I work with sanctions. I think both can be easily blamed. Similarly to DMCA notices, most companies opt to for the path of least resistance ( it is cheaper to blanket ban than to investigate ). Yes, politicians are to blame for creating the environment, but companies deserve flak for taking the path that is bad for the customer ( unless they are sufficiently well-heeled ).
My thoughts are my own. I do not represent anyone other than myself.
So look at (one one hand) a customer worth... well, PureLabs is "10 incredible FTEs," let's give them the $21/user/mo Enterprise plan at $210/month in revenue.
On the other hand, a sanctions violation could be a $65,000 fine (Trading with the Enemy Act) or $250,000 (International Emergency Economic Powers Act) for each offense. (I leave aside the million-dollar narcotics-kingpin act). On top of this we also see the risk of criminal prosecution.
In what world is it reasonable to expect anyone to take this chance?
It is hard to discuss hypothetical violations so I won't do that. It absolutely is a safe course of action to do a blanket ban. That said, is it reasonable to assume violation based on IP address ( and that is what seems to have happened here )? Banks don't automatically (typically ) block MUHAMMAD JIHAD even if they may end up questioning it.
That’s because the combined business of all Muhammads and their employers is way more than 210$/month AND it would be illegal, and Bad PR™, to ban them from your business based just on their culture/name. Otherwise they would have been “derisked” out of service.
You have a point ( and Mnuchin to his credit ,based on reports, does care about regulatory burden and its impact ). So you are right, one is not like the other. To address your point directly, if OFAC tomorrow added MOHAMMAD JIHAD with no other information ( no DOB, no address, and so on ), you would be surprised how quickly the banks would respond.
Now note that that we are discussing a name, a commmon, but somewhat reliable, if mutable, driver of our identity. Now compare it to IP address and tell me, which one is a better predictor of who you are.
Unless, we are assuming IP is a proxy for location, which is another story.
Banks typically would react overnight to OFAC list updates, through a sanctions list service.
If no DOB or similar is also provided, though, scoring should not be too high - and if a match with Mohammad is enough to trigger an alert, the overnight alert delta would be either manually processed by Compliance, or bulk closed as false positives, depending on how much time you need to unblock the clients and similar risk considerations.
I am not sure if you realize it, but you are proving my point. Banks found a way to address the issue without adversely affecting the customers. Github appears to have only recently started to do the same, but they opted for a blanket approach as opposed to a more targeted one.
Not parent and not about terrorism directly, but Tardigrade Ltd. was sanctioned in US (because it is an arms dealer without licence in US) causing all "Tardigrade" payments blocked (even innocuous ones): https://news.ycombinator.com/item?id=24450828
Cases like this are an example of a company trying to cover their ass leads to a customer getting kicked in the ass.

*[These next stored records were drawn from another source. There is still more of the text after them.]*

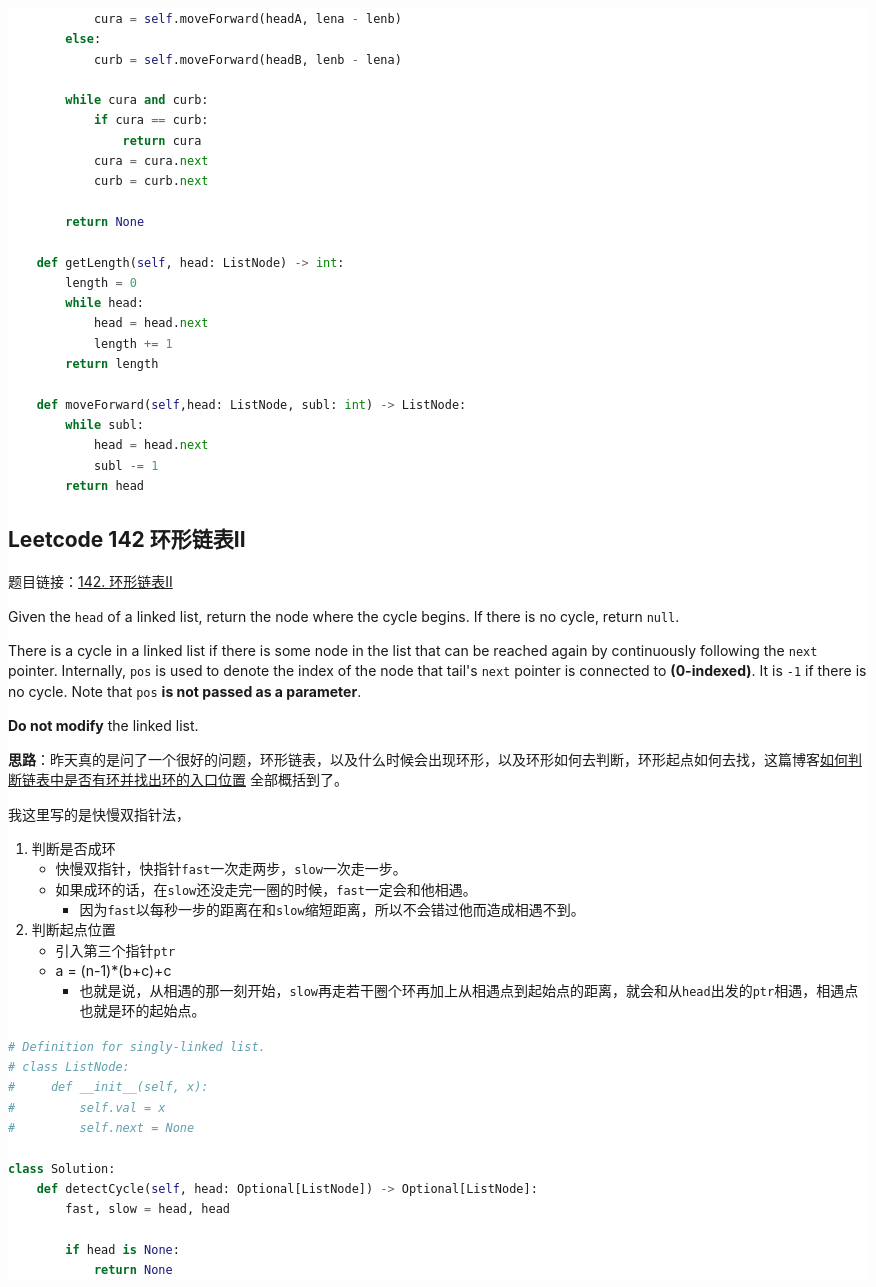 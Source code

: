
 ```python
            cura = self.moveForward(headA, lena - lenb)
        else:
            curb = self.moveForward(headB, lenb - lena)
        
        while cura and curb:
            if cura == curb:
                return cura
            cura = cura.next
            curb = curb.next
            
        return None
    
    def getLength(self, head: ListNode) -> int:
        length = 0
        while head:
            head = head.next
            length += 1
        return length
    
    def moveForward(self,head: ListNode, subl: int) -> ListNode:
        while subl:
            head = head.next
            subl -= 1
        return head
```
## Leetcode 142 环形链表II 
题目链接：[142. 环形链表II ](https://leetcode.com/problems/linked-list-cycle-ii/)

Given the `head` of a linked list, return the node where the cycle begins. If there is no cycle, return `null`.

There is a cycle in a linked list if there is some node in the list that can be reached again by continuously following the `next` pointer. Internally, `pos` is used to denote the index of the node that tail's `next` pointer is connected to **(0-indexed)**. It is `-1` if there is no cycle. Note that `pos` **is not passed as a parameter**.

**Do not modify** the linked list.

**思路**：昨天真的是问了一个很好的问题，环形链表，以及什么时候会出现环形，以及环形如何去判断，环形起点如何去找，这篇博客[如何判断链表中是否有环并找出环的入口位置](https://www.cnblogs.com/lonely-wolf/p/15773656.html) 全部概括到了。

我这里写的是快慢双指针法，
1. 判断是否成环
    - 快慢双指针，快指针`fast`一次走两步，`slow`一次走一步。
    - 如果成环的话，在`slow`还没走完一圈的时候，`fast`一定会和他相遇。
        - 因为`fast`以每秒一步的距离在和`slow`缩短距离，所以不会错过他而造成相遇不到。
2. 判断起点位置
    - 引入第三个指针`ptr`
    - a = (n-1)*(b+c)+c
        - 也就是说，从相遇的那一刻开始，`slow`再走若干圈个环再加上从相遇点到起始点的距离，就会和从`head`出发的`ptr`相遇，相遇点也就是环的起始点。


```python
# Definition for singly-linked list.
# class ListNode:
#     def __init__(self, x):
#         self.val = x
#         self.next = None

class Solution:
    def detectCycle(self, head: Optional[ListNode]) -> Optional[ListNode]:
        fast, slow = head, head
        
        if head is None:
            return None
```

Sanctions, compliance, etc. is a messy ordeal to manage (both technically and operationally), and the ways laws are written with so many intricacies and dependencies doesn't make it easier.
Because only 1 instance of violation could lead to fines equivalent to a person's salary, often the systems are made to be overly sensitive and less investigative to figure out whether a 'hit' is actually a false-positive because that also takes time/money and still carries potential risk.
My thoughts are my own. I do not represent anyone other than myself.